Organizações de direitos humanos do mundo inteiro rejubilam-se com a prisão, na Inglaterra, do ex-ditador do Chile. Um número cada vez maior de vozes se levanta para anunciar que este é o prenúncio de uma nova ordem mundial, na qual tribunais internacionais terão competência para julgar e condenar pessoas em qualquer parte do planeta. E festejam isso como um avanço em direção à liberdade, justiça e dignidade da raça humana.
Esquecem-se, porém, que um tal tribunal não será possível sem um enorme poder que o apoie. E quando falo de poder, quero deixar bem claro : poder coercitivo de se fazer obedecer, não o “poder” lamuriento de uma determinação da ONU.
O caso do ex-ditador Pinochet é muito particular; ele não é mais chefe de estado, o Chile não é mais uma ditadura, ele estava fora de seu país e não estava em missão diplomática.
Uma legislação que se pretenda realmente útil, porém, deveria entrar em ação assim que os crimes fossem cometidos, contra tiranos ainda ativos; deveria prevenir atrocidades, e não tentar buscar sua exorcização, vinte e cinco anos depois, na figura de um vilão somente afastado do poder após agir como quis durante quase duas décadas. Senão, teremos uma reles e mesquinha vingança.

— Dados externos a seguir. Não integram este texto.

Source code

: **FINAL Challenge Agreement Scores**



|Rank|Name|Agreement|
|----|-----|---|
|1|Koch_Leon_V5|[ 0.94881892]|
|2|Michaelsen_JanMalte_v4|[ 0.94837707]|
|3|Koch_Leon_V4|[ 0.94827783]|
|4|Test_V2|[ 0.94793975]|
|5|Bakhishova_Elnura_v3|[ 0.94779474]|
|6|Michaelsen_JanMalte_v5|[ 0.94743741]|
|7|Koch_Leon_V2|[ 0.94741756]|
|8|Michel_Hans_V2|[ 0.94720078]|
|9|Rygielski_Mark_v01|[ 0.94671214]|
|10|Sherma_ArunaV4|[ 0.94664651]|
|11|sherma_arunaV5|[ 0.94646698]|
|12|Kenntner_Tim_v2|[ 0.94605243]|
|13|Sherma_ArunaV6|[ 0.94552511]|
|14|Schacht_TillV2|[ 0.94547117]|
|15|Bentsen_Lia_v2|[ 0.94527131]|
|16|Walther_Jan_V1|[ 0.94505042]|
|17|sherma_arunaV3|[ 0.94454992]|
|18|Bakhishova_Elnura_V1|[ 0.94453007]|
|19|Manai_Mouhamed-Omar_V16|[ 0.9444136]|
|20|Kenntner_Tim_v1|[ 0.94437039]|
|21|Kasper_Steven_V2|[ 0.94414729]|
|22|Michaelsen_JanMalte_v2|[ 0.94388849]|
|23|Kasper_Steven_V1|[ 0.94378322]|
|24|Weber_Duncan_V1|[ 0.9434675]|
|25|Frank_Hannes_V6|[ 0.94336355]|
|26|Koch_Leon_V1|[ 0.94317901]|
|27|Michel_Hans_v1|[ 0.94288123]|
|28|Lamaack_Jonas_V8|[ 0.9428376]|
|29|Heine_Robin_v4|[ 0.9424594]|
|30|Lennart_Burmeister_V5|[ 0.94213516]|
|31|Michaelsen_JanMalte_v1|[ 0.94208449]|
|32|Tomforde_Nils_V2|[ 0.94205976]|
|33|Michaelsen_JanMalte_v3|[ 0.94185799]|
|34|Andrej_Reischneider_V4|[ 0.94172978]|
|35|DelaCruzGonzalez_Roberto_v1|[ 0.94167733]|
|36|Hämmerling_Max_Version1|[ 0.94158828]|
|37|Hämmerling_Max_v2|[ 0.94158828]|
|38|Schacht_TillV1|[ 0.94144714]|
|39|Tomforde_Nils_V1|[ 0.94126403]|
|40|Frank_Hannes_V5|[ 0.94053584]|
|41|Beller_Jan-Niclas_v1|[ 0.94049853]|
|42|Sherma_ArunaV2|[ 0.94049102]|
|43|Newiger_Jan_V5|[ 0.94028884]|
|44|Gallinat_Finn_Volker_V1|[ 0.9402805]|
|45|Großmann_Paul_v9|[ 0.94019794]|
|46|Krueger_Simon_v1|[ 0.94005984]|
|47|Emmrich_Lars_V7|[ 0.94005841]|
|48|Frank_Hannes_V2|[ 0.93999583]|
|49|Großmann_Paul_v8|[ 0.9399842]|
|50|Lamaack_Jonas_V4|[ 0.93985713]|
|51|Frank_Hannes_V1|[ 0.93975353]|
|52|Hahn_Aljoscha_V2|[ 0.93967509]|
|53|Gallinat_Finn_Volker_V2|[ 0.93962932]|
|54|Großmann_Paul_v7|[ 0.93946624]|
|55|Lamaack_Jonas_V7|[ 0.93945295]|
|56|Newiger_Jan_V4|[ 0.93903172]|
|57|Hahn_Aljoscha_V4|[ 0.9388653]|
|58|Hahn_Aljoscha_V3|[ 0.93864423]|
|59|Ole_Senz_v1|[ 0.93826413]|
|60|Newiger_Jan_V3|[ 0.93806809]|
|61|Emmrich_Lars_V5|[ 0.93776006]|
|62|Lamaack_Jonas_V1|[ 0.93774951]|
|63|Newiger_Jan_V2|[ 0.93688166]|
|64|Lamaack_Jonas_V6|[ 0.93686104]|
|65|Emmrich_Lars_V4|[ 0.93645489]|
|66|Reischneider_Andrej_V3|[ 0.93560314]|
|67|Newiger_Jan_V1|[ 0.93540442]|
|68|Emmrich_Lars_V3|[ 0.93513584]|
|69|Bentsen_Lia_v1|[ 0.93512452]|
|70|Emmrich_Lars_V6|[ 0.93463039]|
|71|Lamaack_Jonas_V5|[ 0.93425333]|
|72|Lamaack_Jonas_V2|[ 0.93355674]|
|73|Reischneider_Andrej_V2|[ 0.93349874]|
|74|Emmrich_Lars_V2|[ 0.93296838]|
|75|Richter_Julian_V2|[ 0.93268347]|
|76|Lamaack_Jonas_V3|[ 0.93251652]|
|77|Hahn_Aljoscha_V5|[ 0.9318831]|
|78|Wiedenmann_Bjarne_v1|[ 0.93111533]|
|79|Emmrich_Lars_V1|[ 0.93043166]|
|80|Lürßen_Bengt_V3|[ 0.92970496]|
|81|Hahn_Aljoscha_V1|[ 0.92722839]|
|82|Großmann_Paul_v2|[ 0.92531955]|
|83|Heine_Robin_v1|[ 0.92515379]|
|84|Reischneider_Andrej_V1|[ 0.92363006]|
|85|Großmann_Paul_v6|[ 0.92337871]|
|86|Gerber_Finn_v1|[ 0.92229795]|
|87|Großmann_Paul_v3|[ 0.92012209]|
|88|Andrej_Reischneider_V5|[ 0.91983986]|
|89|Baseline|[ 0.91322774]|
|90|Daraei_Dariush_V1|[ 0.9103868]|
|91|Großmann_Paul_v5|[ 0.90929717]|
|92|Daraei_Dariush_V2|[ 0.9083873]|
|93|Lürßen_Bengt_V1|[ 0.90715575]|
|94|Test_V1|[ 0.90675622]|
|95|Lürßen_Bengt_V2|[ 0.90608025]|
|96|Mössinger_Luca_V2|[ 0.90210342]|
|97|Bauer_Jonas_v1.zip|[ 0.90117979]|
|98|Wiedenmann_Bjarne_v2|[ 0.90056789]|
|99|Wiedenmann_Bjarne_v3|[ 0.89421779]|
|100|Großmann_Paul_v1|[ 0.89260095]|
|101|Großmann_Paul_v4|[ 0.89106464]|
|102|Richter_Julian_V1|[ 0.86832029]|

Em outras palavras: um tribunal mundial que realmente pretenda proteger qualquer povo de genocídio, tortura e outras violações dos chamados direitos humanos fundamentais tem que poder intervir em qualquer país a qualquer momento. Tem que poder chamar o Clinton para explicar por que bombardeou o Sudão, o Fidel para prestar contas do destino reservado aos dissidentes em Cuba e o Yeltsin para contar quantos chechenos matou. E tem que ter o poder – e o dever! – de prendê-los se os julgar culpados. Menos que isso e teremos uma justiça arbitrária de velho oeste, que de justiça evidentemente tem muito pouco.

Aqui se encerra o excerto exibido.